Proof verification of compactness

Question

Let $K$ be the set $\{0\} \cup \{1/n : n \text{ is an element of the positive integers}\} $ Prove that $K$ is compact.

In my head, it seems that what they are asking in this question to prove is that every cover of the set $K$ can be broken down into finitely many pieces. For instance if I give the cover $(-2,2)$, that can be broken down to 1 piece(namely $(-2,2)$ or also broken down to $(-1, 1.5)$ getting rid of the excess I don't need. Is this a correct interpretation?
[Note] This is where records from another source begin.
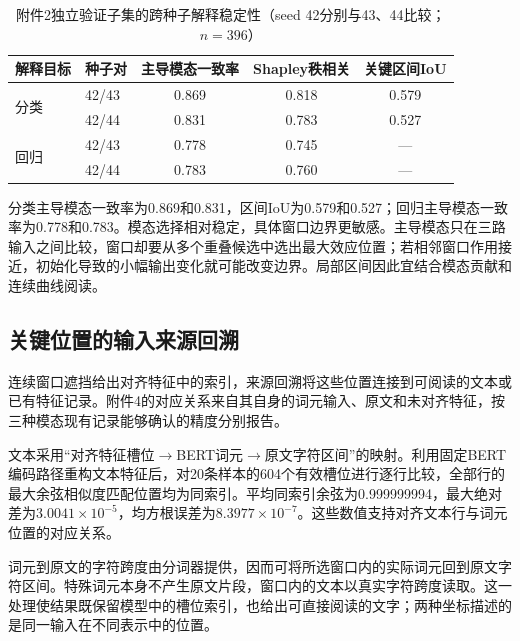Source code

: \documentclass[UTF8,a4paper,12pt]{ctexart}
\newcommand{\QThreeParagraph}{\par\noindent\hspace*{2em}}
\begin{document}
\begin{table}[H]
\centering\small
\setlength{\tabcolsep}{4pt}
\caption{附件2独立验证子集的跨种子解释稳定性（seed 42分别与43、44比较；$n=396$）}
\label{tab:q3_seed_stability}
\begin{tabular}{@{}llccc@{}}
\toprule
\QThreeParagraph 解释目标 & 种子对 & 主导模态一致率 & Shapley秩相关 & 关键区间IoU\\
\midrule
\multirow{2}{*}{分类} & 42/43 & 0.869 & 0.818 & 0.579\\
 & 42/44 & 0.831 & 0.783 & 0.527\\
\multirow{2}{*}{回归} & 42/43 & 0.778 & 0.745 & ---\\
 & 42/44 & 0.783 & 0.760 & ---\\
\bottomrule
\end{tabular}
\par\vspace{2pt}{\footnotesize 秩相关为逐样本三模态Shapley贡献的Spearman系数均值。分类仅统计两种子预测类别一致的样本；IoU为主导模态相同时的区间交并比，模态不同时记为0；回归未单独定义关键区间。}
\end{table}

\QThreeParagraph 分类主导模态一致率为0.869和0.831，区间IoU为0.579和0.527；回归主导模态一致率为0.778和0.783。模态选择相对稳定，具体窗口边界更敏感。主导模态只在三路输入之间比较，窗口却要从多个重叠候选中选出最大效应位置；若相邻窗口作用接近，初始化导致的小幅输出变化就可能改变边界。局部区间因此宜结合模态贡献和连续曲线阅读。

\subsection{关键位置的输入来源回溯}\label{subsec:q3_grounding}
\QThreeParagraph 连续窗口遮挡给出对齐特征中的索引，来源回溯将这些位置连接到可阅读的文本或已有特征记录。附件4的对应关系来自其自身的词元输入、原文和未对齐特征，按三种模态现有记录能够确认的精度分别报告。

\QThreeParagraph 文本采用“对齐特征槽位$\rightarrow$BERT词元$\rightarrow$原文字符区间”的映射。利用固定BERT编码路径重构文本特征后，对20条样本的604个有效槽位进行逐行比较，全部行的最大余弦相似度匹配位置均为同索引。平均同索引余弦为0.999999994，最大绝对差为$3.0041\times10^{-5}$，均方根误差为$8.3977\times10^{-7}$。这些数值支持对齐文本行与词元位置的对应关系。

\QThreeParagraph 词元到原文的字符跨度由分词器提供，因而可将所选窗口内的实际词元回到原文字符区间。特殊词元本身不产生原文片段，窗口内的文本以真实字符跨度读取。这一处理使结果既保留模型中的槽位索引，也给出可直接阅读的文字；两种坐标描述的是同一输入在不同表示中的位置。
\end{document}
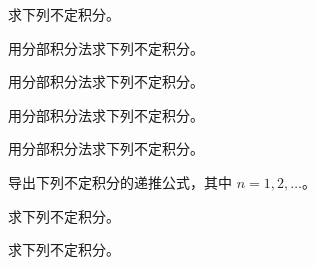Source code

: \noindent\begin{minipage}{\textwidth}
求下列不定积分。
\end{minipage}\par\vfill
\noindent\begin{minipage}{\textwidth}
用分部积分法求下列不定积分。
\end{minipage}\par\vfill
\noindent\begin{minipage}{\textwidth}
用分部积分法求下列不定积分。
\end{minipage}\par\vfill
\newpage
\noindent\begin{minipage}{\textwidth}
用分部积分法求下列不定积分。
\end{minipage}\par\vfill
\noindent\begin{minipage}{\textwidth}
用分部积分法求下列不定积分。
\end{minipage}\par\vfill
\noindent\begin{minipage}{\textwidth}
导出下列不定积分的递推公式，其中 $n=1,2,\ldots$。
\end{minipage}\par\vfill
\noindent\begin{minipage}{\textwidth}
求下列不定积分。
\end{minipage}\par\vfill
\newpage
\noindent\begin{minipage}{\textwidth}
求下列不定积分。
\end{minipage}\par\vfill
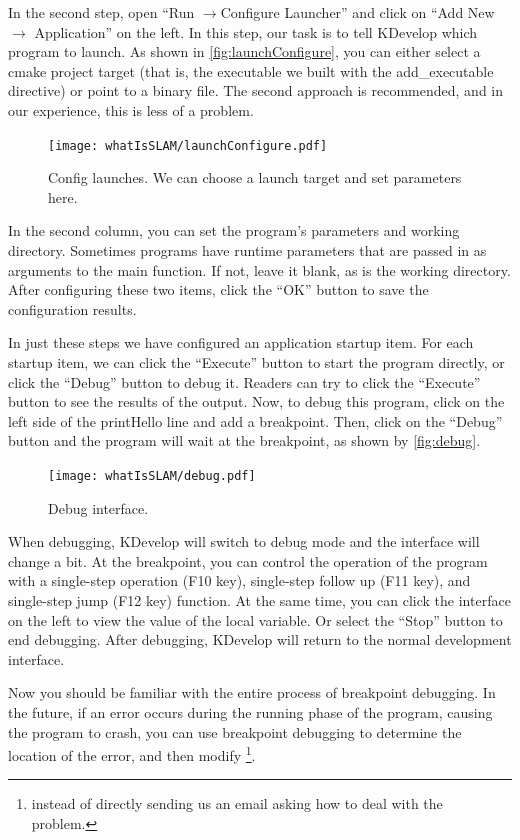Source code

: In the second step, open ``Run $\rightarrow$Configure Launcher'' and click on ``Add New $\rightarrow$ Application'' on the left. In this step, our task is to tell KDevelop which program to launch. As shown in \autoref{fig:launchConfigure}, you can either select a cmake project target (that is, the executable we built with the add\_executable directive) or point to a binary file. The second approach is recommended, and in our experience, this is less of a problem.

\begin{figure}[!ht]
    \centering
    \texttt{[image: whatIsSLAM/launchConfigure.pdf]}
    \caption{Config launches. We can choose a launch target and set parameters here. }
    \label{fig:launchConfigure}
\end{figure}

In the second column, you can set the program's parameters and working directory. Sometimes programs have runtime parameters that are passed in as arguments to the main function. If not, leave it blank, as is the working directory. After configuring these two items, click the ``OK'' button to save the configuration results.

In just these steps we have configured an application startup item. For each startup item, we can click the ``Execute'' button to start the program directly, or click the ``Debug'' button to debug it. Readers can try to click the ``Execute'' button to see the results of the output. Now, to debug this program, click on the left side of the printHello line and add a breakpoint. Then, click on the ``Debug'' button and the program will wait at the breakpoint, as shown by \autoref{fig:debug}.

\begin{figure}[!htp]
    \centering
    \texttt{[image: whatIsSLAM/debug.pdf]}
    \caption{Debug interface. }
    \label{fig:debug}
\end{figure}

When debugging, KDevelop will switch to debug mode and the interface will change a bit. At the breakpoint, you can control the operation of the program with a single-step operation (F10 key), single-step follow up (F11 key), and single-step jump (F12 key) function. At the same time, you can click the interface on the left to view the value of the local variable. Or select the ``Stop'' button to end debugging. After debugging, KDevelop will return to the normal development interface.

Now you should be familiar with the entire process of breakpoint debugging. In the future, if an error occurs during the running phase of the program, causing the program to crash, you can use breakpoint debugging to determine the location of the error, and then modify \footnote{ instead of directly sending us an email asking how to deal with the problem. }.

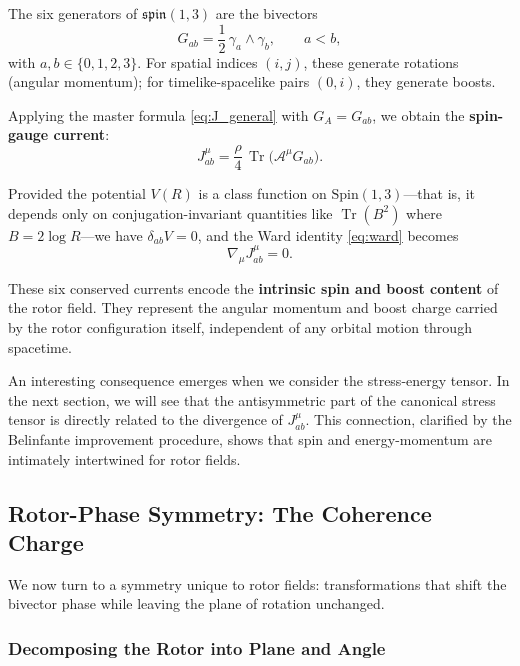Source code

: \documentclass[11pt,a4paper]{article}
\numberwithin{equation}{section}
\theoremstyle{plain}
\theoremstyle{definition}
\theoremstyle{remark}
\DeclareMathOperator{\Tr}{Tr}
\begin{document}
The six generators of $\mathfrak{spin}(1,3)$ are the bivectors
\begin{equation}
G_{ab} = \frac{1}{2}\,\gamma_a\wedge\gamma_b, \qquad a < b,
\end{equation}
with $a,b \in \{0,1,2,3\}$. For spatial indices $(i,j)$, these generate rotations (angular momentum); for timelike-spacelike pairs $(0,i)$, they generate boosts.

Applying the master formula \eqref{eq:J_general} with $G_A = G_{ab}$, we obtain the \textbf{spin-gauge current}:
\begin{equation}
J^{\mu}_{ab} = \frac{\rho}{4}\,\Tr\!\big(\mathcal{A}^\mu G_{ab}\big).
\label{eq:spin-current}
\end{equation}

Provided the potential $V(R)$ is a class function on $\mathrm{Spin}(1,3)$---that is, it depends only on conjugation-invariant quantities like $\Tr(B^2)$ where $B = 2\log R$---we have $\delta_{ab}V = 0$, and the Ward identity \eqref{eq:ward} becomes
\begin{equation}
\nabla_\mu J^{\mu}_{ab} = 0.
\label{eq:spin-conserved}
\end{equation}

These six conserved currents encode the \textbf{intrinsic spin and boost content} of the rotor field. They represent the angular momentum and boost charge carried by the rotor configuration itself, independent of any orbital motion through spacetime.

An interesting consequence emerges when we consider the stress-energy tensor. In the next section, we will see that the antisymmetric part of the canonical stress tensor is directly related to the divergence of $J^\mu_{ab}$. This connection, clarified by the Belinfante improvement procedure, shows that spin and energy-momentum are intimately intertwined for rotor fields.

\subsection{Rotor-Phase Symmetry: The Coherence Charge}

We now turn to a symmetry unique to rotor fields: transformations that shift the bivector phase while leaving the plane of rotation unchanged.

\subsubsection{Decomposing the Rotor into Plane and Angle}
\end{document}
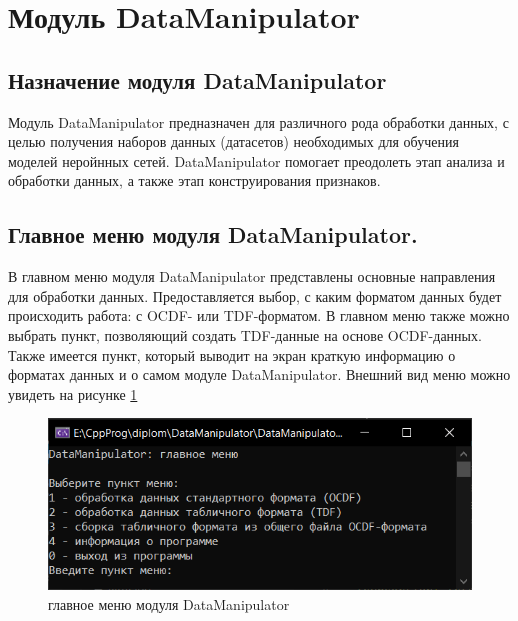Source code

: \sectionbreak \section{  \standartTitleFont
  Модуль DataManipulator
} \label{sec:DataManipulator}

\subsection{ \standartTitleFont
  Назначение модуля DataManipulator
} \label{subsec:targerDM}

{\standartFont

  \par Модуль DataManipulator предназначен для различного рода обработки данных, с целью получения наборов данных (датасетов) необходимых для обучения моделей неройнных сетей. DataManipulator помогает преодолеть этап анализа и обработки данных, а также этап конструирования признаков.

  \par
}

\subsection{ \standartTitleFont
  Главное меню модуля DataManipulator.
} \label{subsec:MainMenuDM}

{\standartFont

  \par В главном меню модуля DataManipulator представлены основные направления для обработки данных. Предоставляется выбор, с каким форматом данных будет происходить работа: с OCDF- или TDF-форматом. В главном меню также можно выбрать пункт, позволяющий создать TDF-данные на основе OCDF-данных. Также имеется пункт, который выводит на экран краткую информацию о форматах данных и о самом модуле DataManipulator. Внешний вид меню можно увидеть на рисунке \ref{fig:mainMenu}

  \par

  \begin{figure}[H]
    \centering
    \includegraphics{images/forDataManipulator/mainMenu.png}
    \caption{главное меню модуля DataManipulator}
    \label{fig:mainMenu}
  \end{figure}

}

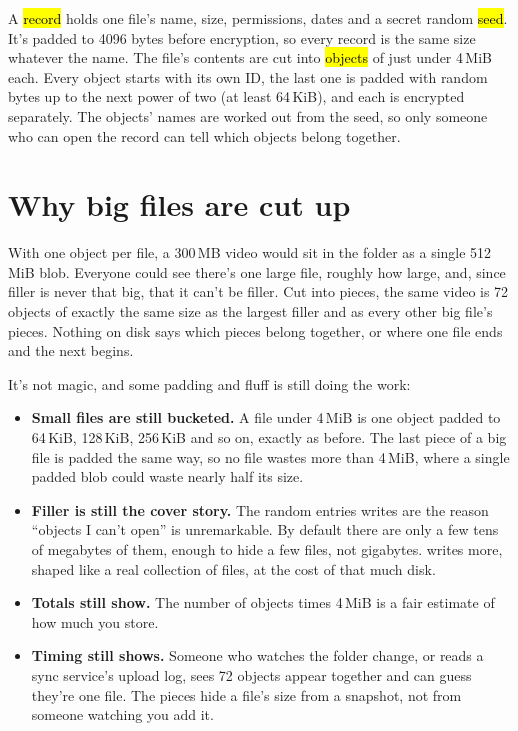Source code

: \documentclass[10pt,oneside,openany]{book}
\begin{document}
A \hl{record} holds one file's name, size, permissions, dates and a secret
random \hl{seed}. It's padded to 4096 bytes before encryption, so every
record is the same size whatever the name. The file's contents are cut into
\hl{objects} of just under 4\,MiB each. Every object starts with its own ID,
the last one is padded with random bytes up to the next power of two (at
least 64\,KiB), and each is encrypted separately. The objects' names are
worked out from the seed, so only someone who can open the record can tell
which objects belong together.


\section{Why big files are cut up}

With one object per file, a 300\,MB video would sit in the folder as a
single 512\,MiB blob. Everyone could see there's one large file, roughly how
large, and, since filler is never that big, that it can't be filler. Cut
into pieces, the same video is 72 objects of exactly the same size as the
largest filler and as every other big file's pieces. Nothing on disk says
which pieces belong together, or where one file ends and the next begins.

It's not magic, and some padding and fluff is still doing the work:

\begin{itemize}
  \item \textbf{Small files are still bucketed.} A file under 4\,MiB is one
        object padded to 64\,KiB, 128\,KiB, 256\,KiB and so on, exactly as
        before. The last piece of a big file is padded the same way, so no
        file wastes more than 4\,MiB, where a single padded blob could
        waste nearly half its size.
  \item \textbf{Filler is still the cover story.} The random entries
         writes are the reason ``objects I can't open'' is
        unremarkable. By default there are only a few tens of megabytes of
        them, enough to hide a few files, not gigabytes.  writes more, shaped like a real collection of
        files, at the cost of that much disk.
  \item \textbf{Totals still show.} The number of objects times 4\,MiB is
        a fair estimate of how much you store.
  \item \textbf{Timing still shows.} Someone who watches the folder change,
        or reads a sync service's upload log, sees 72 objects appear together
        and can guess they're one file. The pieces hide a file's size from a
        snapshot, not from someone watching you add it.
\end{itemize}
\end{document}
Let $C$ be any open cover the the set above. I prove that whatever cover you give me can be broken up into finitely many open sets whose union form an open cover:

Given that the set $C$ is a covering of the set $K$, then that means it contains all the elements of $K$. Even if you try to cover $K$ in an infinite way, say $(-\infty, \infty)$ then that set contains some neighborhood around zero for some $\epsilon$ that covers an infinite amount of points between 0 and that $\epsilon$. This will leave only a finite number of elements left, no matter what $\epsilon$ you pick.

Is my logic sound?

Answer 1

The main argument is there. The key is, as you say, there is (at least) one set in the cover that contains $0$ and since that set is open it will contain some neighboorhood of every point in it, thus in particular of $0$. So, that set contains all but finitely many elements of $K$. And so on. Just, you express it strangely.

Here is a start of an argument:

Let $\mathcal{O}$ be an open cover of $K$, that is $\mathcal{O}$ is a collection of open sets $C$ such that $$K \subset \bigcup_{C \in \mathcal{O}} C.$$

Since $0 \in K \subset \bigcup_{C \in \mathcal{O}} C$ there exists some $C_0 \in \mathcal{C}$ with $0 \in C_0$. Since $C_0$ is open, there exists some $\epsilon > 0$ such that $B_{\epsilon}(0) \subset C_0$.

I leave the rest to you.

Answer 2

It seems correct to me. Compactness of a set means that given $any$ open cover $\exists$ a finite subcover for that set, which is being guranteed because of $0$. Note that this question can be generalised in the following way : Given a sequence $(a_n)$ in a metric space, the set $\{a\}$ $\cup$ $\{a_n |n\in \mathbb{Z}\}$ is compact, where $(a_n)\rightarrow a$.